Selain membahas urban, Northam juga menyinggung mengenai pengertian city (dalam bahasa Indonesia city diartikan sebagai kota). Kata ini lebih sering digunakan, namun dalam konteks yang berbeda-beda. Salah satu pengertian mengatakan bahwa city mencirikan suatu tempat dengan karakteristik populasi. Yang lain menyebut kota sebagai tempat lokal dengan kumpulan manusia yang berjumlah besar dan bercirikan kehidupan urban. Untuk lebih jelasnya, Northam memberikan ilustrasi sebagai berikut.
Northam juga menuliskan beberapa syarat suatu tempat dikatakan sebagai urban, yaitu:
1. Paling sedikit 75% masyarakatnya bekerja di luar sektor agraris.
2. Memiliki paling tidak satu ciri di bawah ini (penjelasan kriteria (1)):
a. Paling sedikit 50% penduduknya bertempat tinggal di lokasi yang bersambungan dengan kepadatan paling sedikit 150 orang per mil2.
b. Paling sedikit 10% atau 10.000 penduduknya bekerja di luar sektor agraris.
c. Paling sedikit 10% atau 10.000 tenaga buruh bekerja di luar sektor agraris.
Daldjoeni membahas kota tanpa membandingkannya dengan urban. Dari alasan tersebut, penulis tidak menemukan pembanding dalam mengartikan urban dan city. Daldjoeni menggunakan pengertian kota dari Bintarto, yaitu kota merupakan suatu sistem jaringan kehidupan manusia yang ditandai dengan kepadatan penduduk yang tinggi dan diwarnai dengan strata sosial ekonomi yang heterogen dan coraknya yang materialistis.
Northam dan Daldjoeni memiliki pandangan yang sama mengenai kota dalam hal kepadatan penduduk. Artinya, penduduk yang besar merupakan salah satu ciri kota. Ciri lain yang mereka sebutkan secara tepat dapat menggambarkan kota secara umumnya.

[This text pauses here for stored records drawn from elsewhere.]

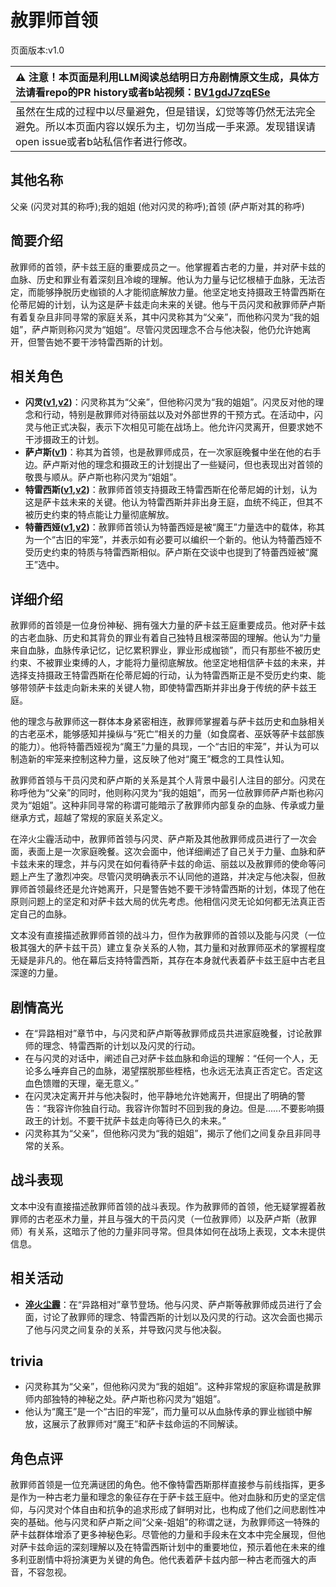 # 赦罪师首领
页面版本:v1.0
 

| :warning: 注意！本页面是利用LLM阅读总结明日方舟剧情原文生成，具体方法请看repo的PR history或者b站视频：[BV1gdJ7zqESe](https://www.bilibili.com/video/BV1gdJ7zqESe/)         |
|:----------------------------|
| 虽然在生成的过程中以尽量避免，但是错误，幻觉等等仍然无法完全避免。所以本页面内容以娱乐为主，切勿当成一手来源。发现错误请open issue或者b站私信作者进行修改。|



## 其他名称
父亲 (闪灵对其的称呼);我的姐姐 (他对闪灵的称呼);首领 (萨卢斯对其的称呼)
## 简要介绍
赦罪师的首领，萨卡兹王庭的重要成员之一。他掌握着古老的力量，并对萨卡兹的血脉、历史和罪业有着深刻且冷峻的理解。他认为力量与记忆根植于血脉，无法否定，而能够挣脱历史枷锁的人才能彻底解放力量。他坚定地支持摄政王特雷西斯在伦蒂尼姆的计划，认为这是萨卡兹走向未来的关键。他与干员闪灵和赦罪师萨卢斯有着复杂且非同寻常的家庭关系，其中闪灵称其为“父亲”，而他称闪灵为“我的姐姐”，萨卢斯则称闪灵为“姐姐”。尽管闪灵因理念不合与他决裂，他仍允许她离开，但警告她不要干涉特雷西斯的计划。
## 相关角色
-   **闪灵([v1](char_147_shining.md),[v2](../char_v3/char_147_shining.md))**：闪灵称其为“父亲”，但他称闪灵为“我的姐姐”。闪灵反对他的理念和行动，特别是赦罪师对待丽兹以及对外部世界的干预方式。在活动中，闪灵与他正式决裂，表示下次相见可能在战场上。他允许闪灵离开，但要求她不干涉摄政王的计划。
-   **萨卢斯([v1](extended_char_sa_lu_si.md))**：称其为首领，也是赦罪师成员，在一次家庭晚餐中坐在他的右手边。萨卢斯对他的理念和摄政王的计划提出了一些疑问，但也表现出对首领的敬畏与顺从。萨卢斯也称闪灵为“姐姐”。
-   **特雷西斯([v1](extended_char_te_lei_xi_si.md),[v2](../char_v3/extended_char_te_lei_xi_si.md))**：赦罪师首领支持摄政王特雷西斯在伦蒂尼姆的计划，认为这是萨卡兹未来的关键。他认为特雷西斯并非出身王庭，血统不纯正，但其不被历史约束的特点能让力量彻底解放。
-   **特蕾西娅([v1](extended_char_te_lei_xi_ya.md),[v2](../char_v3/extended_char_te_lei_xi_ya.md))**：赦罪师首领认为特蕾西娅是被“魔王”力量选中的载体，称其为一个“古旧的牢笼”，并表示如有必要可以编织一个新的。他认为特蕾西娅不受历史约束的特质与特雷西斯相似。萨卢斯在交谈中也提到了特蕾西娅被“魔王”选中。
## 详细介绍
赦罪师的首领是一位身份神秘、拥有强大力量的萨卡兹王庭重要成员。他对萨卡兹的古老血脉、历史和其背负的罪业有着自己独特且根深蒂固的理解。他认为“力量来自血脉，血脉传承记忆，记忆累积罪业，罪业形成枷锁”，而只有那些不被历史约束、不被罪业束缚的人，才能将力量彻底解放。他坚定地相信萨卡兹的未来，并选择支持摄政王特雷西斯在伦蒂尼姆的行动，认为特雷西斯正是不受历史约束、能够带领萨卡兹走向新未来的关键人物，即使特雷西斯并非出身于传统的萨卡兹王庭。

他的理念与赦罪师这一群体本身紧密相连，赦罪师掌握着与萨卡兹历史和血脉相关的古老巫术，能够感知并操纵与“死亡”相关的力量（如食腐者、巫妖等萨卡兹部族的能力）。他将特蕾西娅视为“魔王”力量的具现，一个“古旧的牢笼”，并认为可以制造新的牢笼来控制这种力量，这反映了他对“魔王”概念的工具性认知。

赦罪师首领与干员闪灵和萨卢斯的关系是其个人背景中最引人注目的部分。闪灵在称呼他为“父亲”的同时，他则称闪灵为“我的姐姐”，而另一位赦罪师萨卢斯也称闪灵为“姐姐”。这种非同寻常的称谓可能暗示了赦罪师内部复杂的血脉、传承或力量继承方式，超越了常规的家庭关系定义。

在淬火尘霾活动中，赦罪师首领与闪灵、萨卢斯及其他赦罪师成员进行了一次会面，表面上是一次家庭晚餐。这次会面中，他详细阐述了自己关于力量、血脉和萨卡兹未来的理念，并与闪灵在如何看待萨卡兹的命运、丽兹以及赦罪师的使命等问题上产生了激烈冲突。尽管闪灵明确表示不认同他的道路，并决定与他决裂，但赦罪师首领最终还是允许她离开，只是警告她不要干涉特雷西斯的计划，体现了他在原则问题上的坚定和对萨卡兹大局的优先考虑。他相信闪灵无论如何都无法真正否定自己的血脉。

文本没有直接描述赦罪师首领的战斗力，但作为赦罪师的首领以及能与闪灵（一位极其强大的萨卡兹干员）建立复杂关系的人物，其力量和对赦罪师巫术的掌握程度无疑是非凡的。他在幕后支持特雷西斯，其存在本身就代表着萨卡兹王庭中古老且深邃的力量。
## 剧情高光
*   在“异路相对”章节中，与闪灵和萨卢斯等赦罪师成员共进家庭晚餐，讨论赦罪师的理念、特雷西斯的计划以及闪灵的行动。
*   在与闪灵的对话中，阐述自己对萨卡兹血脉和命运的理解：“任何一个人，无论多么唾弃自己的血脉，渴望摆脱那些桎梏，也永远无法真正否定它。否定这血色馈赠的天理，毫无意义。”
*   在闪灵决定离开并与他决裂时，他平静地允许她离开，但提出了明确的警告：“我容许你独自行动。我容许你暂时不回到我的身边。但是......不要影响摄政王的计划。不要干扰萨卡兹走向等待已久的未来。”
*   闪灵称其为“父亲”，但他称闪灵为“我的姐姐”，揭示了他们之间复杂且非同寻常的关系。
## 战斗表现
文本中没有直接描述赦罪师首领的战斗表现。作为赦罪师的首领，他无疑掌握着赦罪师的古老巫术力量，并且与强大的干员闪灵（一位赦罪师）以及萨卢斯（赦罪师）有关系，这暗示了他的力量非同寻常。但具体如何在战场上表现，文本未提供信息。
## 相关活动
-   **[淬火尘霾](../stories/main_11.md)**：在“异路相对”章节登场。他与闪灵、萨卢斯等赦罪师成员进行了会面，讨论了赦罪师的理念、特雷西斯的计划以及闪灵的行动。这次会面也揭示了他与闪灵之间复杂的关系，并导致闪灵与他决裂。
## trivia
*   闪灵称其为“父亲”，但他称闪灵为“我的姐姐”。这种非常规的家庭称谓是赦罪师内部独特的神秘之处。萨卢斯也称闪灵为“姐姐”。
*   他认为“魔王”是一个“古旧的牢笼”，而力量可以从血脉传承的罪业枷锁中解放，这展示了赦罪师对“魔王”和萨卡兹命运的不同解读。
## 角色点评
赦罪师首领是一位充满谜团的角色。他不像特雷西斯那样直接参与前线指挥，更多是作为一种古老力量和理念的象征存在于萨卡兹王庭中。他对血脉和历史的坚定信仰，与闪灵对个体自由和抗争的追求形成了鲜明对比，也构成了他们之间悲剧性冲突的基础。他与闪灵和萨卢斯之间“父亲-姐姐”的称谓之谜，为赦罪师这一特殊的萨卡兹群体增添了更多神秘色彩。尽管他的力量和手段未在文本中完全展现，但他对萨卡兹命运的深刻理解以及在特雷西斯计划中的重要地位，预示着他在未来的维多利亚剧情中将扮演更为关键的角色。他代表着萨卡兹内部一种古老而强大的声音，不容忽视。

Selangkah lebih baik, Daldjoeni membahas kota menggunakan berbagai pendekatan, termasuk pendekatan geografi. Beliau mengutamakan pengkajian kota berdasarkan pokok-pokok (1) asal-usul serta pertumbuhannya, (2) alasan lahirnya, (3) seluk-beluk fungsinya, (4) efek-efeknya, dan (5) hubungan timbal balik antara kota dan masyarakat dan sebaliknya. Beliau mengungkapkan empat pendekatan dengan merujuk pada John R. Short (An Introduction to Urban Geography (1984)).
1. Pendekatan ekologis.
2. Pendekatan neo-klasik atau otonomi politis.
3. Pendekatan keperilakuan (behavioristis).
4. Pendekatan strukturalistis.
Akhirnya, secara umum Daljoeni menggunakan pengertian kota, yaitu suatu pemusatan keruangan dari tempat tinggal dan tempat kerja manusia yang kegiatannya umum di sektor sekunder dan tersier, dengan pembagian kerja ke dalam dan arus lalu lintas yang beraneka antara bagian-bagiannya dan pusatnya, yang pertumbuhannya sebagian besar disebabkan oleh tambahan kaum pendatang dan mampu melayani kebutuhan barang dan jasa bagi wilayah yang jauh letaknya.
Dari kedua ahli di atas, pada umumnya pembahasan kota merujuk pada ahli-ahli dari Barat (Eropa). Namun, secara umum pembahasan mereka memiliki pandangan yang hampir sama sebagai geograf. Mereka berbeda pandangan jika dilihat dari di mana mereka tinggal, karena antara Barat dan Indonesia (timur) memiliki warna kehidupan yang berbeda. Jadi, untuk lebih kontekstual kita dapat merujuk pada Daldjoeni.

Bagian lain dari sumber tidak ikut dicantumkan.